Previous studies have already clearly indicated a link between the availability of cheaper cigarette brands and elevated smoking rates. However this is the first study that links such lower prices to infant mortality rates, in fact the researchers from Imperial College London are urging lawmakers to eliminate cheaper cigarette brands from the market.
The study which was partly funded by the National Institute for Health Research (NIHR), and published in the journal JAMA Pediatrics, analysed nearly 54 million births across 23 EU countries between 2004 to 2014, and compared the obtained results with cigarette prices from the same period.
Minimizing infant deaths
“Thanks to tax and price control measures, cigarettes in EU countries are more expensive than ever before. However, the tobacco industry is good at finding loopholes to ensure that budget cigarettes stay available,” said lead author of the study, Dr Filippos Filippidis from Imperial’s School of Public Health.
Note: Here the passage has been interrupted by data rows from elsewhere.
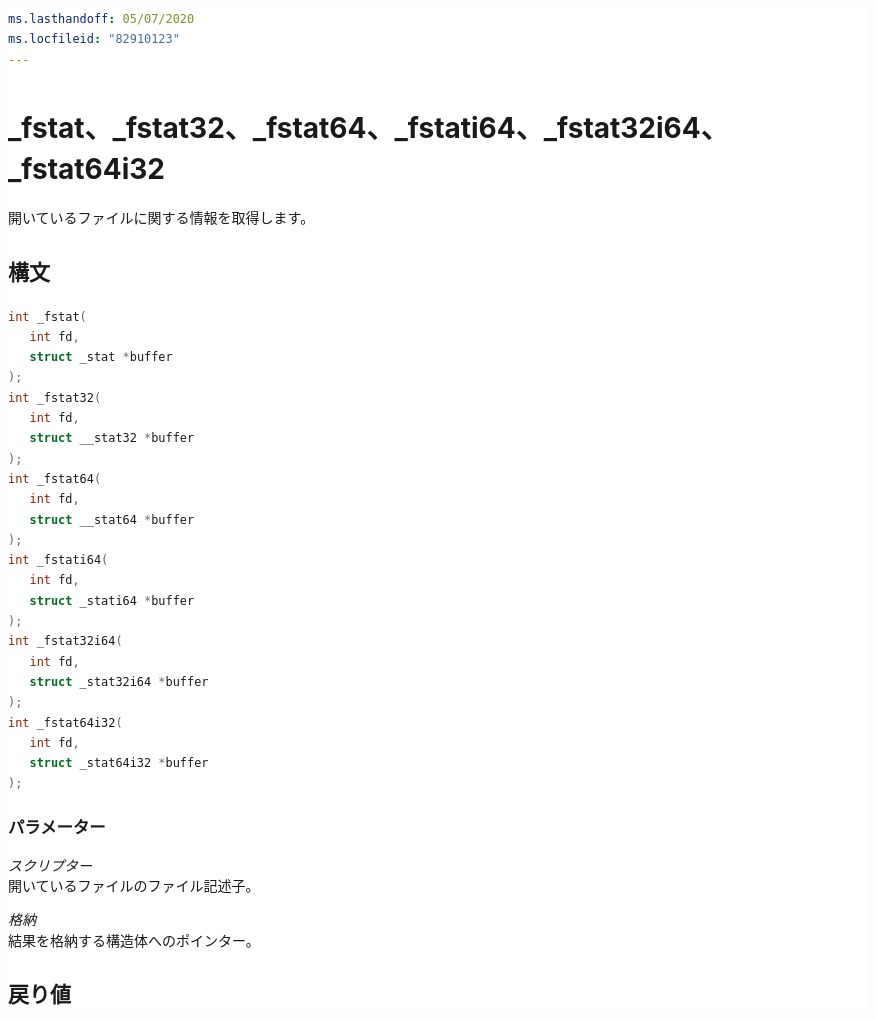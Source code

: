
 ```yaml
ms.lasthandoff: 05/07/2020
ms.locfileid: "82910123"
---
```

# <a name="_fstat-_fstat32-_fstat64-_fstati64-_fstat32i64-_fstat64i32"></a>_fstat、_fstat32、_fstat64、_fstati64、_fstat32i64、_fstat64i32

開いているファイルに関する情報を取得します。

## <a name="syntax"></a>構文

```C
int _fstat(
   int fd,
   struct _stat *buffer
);
int _fstat32(
   int fd,
   struct __stat32 *buffer
);
int _fstat64(
   int fd,
   struct __stat64 *buffer
);
int _fstati64(
   int fd,
   struct _stati64 *buffer
);
int _fstat32i64(
   int fd,
   struct _stat32i64 *buffer
);
int _fstat64i32(
   int fd,
   struct _stat64i32 *buffer
);
```

### <a name="parameters"></a>パラメーター

*スクリプター*<br/>
開いているファイルのファイル記述子。

*格納*<br/>
結果を格納する構造体へのポインター。

## <a name="return-value"></a>戻り値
“In this study, we found that the availability of budget cigarettes is associated with more infant deaths,” he added. In the ten years time frame and countries that the researchers looked at, infant mortality rates declined from an average of 4.4 deaths per 1000 births in 2004 to 3.5 deaths per 1000 births in 2014. In the same time period prices of average priced cigarettes increased.
Every euro increase per pack was associated with 0.23 fewer deaths per 1,000 live births in the same year, and an additional 0.16 fewer deaths per 1,000 live births in the following year. On the other hand a 10% increase in price difference between budget and average priced cigarettes was associated with 0.07 more deaths per 1,000 live births the following year. Hence the researchers calculated that an approximately 3,195 infant deaths could have been potentially avoided had there been no cheaper cigarette brands over the period of study.
Co-author of the study, Professor Christopher Millett, thinks that tax should be used to eliminate the price gaps. “Increasing taxation on tobacco is a highly effective strategy to protect child health. Our findings suggest that tobacco tax policy should be designed to not only increase the average price of cigarettes but also to eliminate the price difference between higher and lower priced cigarettes.”
Closing the cigarette price gap
In line with this, a study carried out by researchers from King’s College London, the University of Bath and the UK Centre for Tobacco & Alcohol Studies in Nottingham, and published in the journal Nicotine & Tobacco Research earlier this year, pointed out that smokers on a budget have several options to choose from, including cheaper cigarette brands and roll-your-own tobacco.
Researchers across the board believe that prices of all combustible tobacco products should be equally high, in order to deter smokers from simply turning to cheaper brands rather than quitting. Data has shown that smoking rates are higher amongst the most economically challenged communities, and naturally, these are more likely to turn to cheaper brands.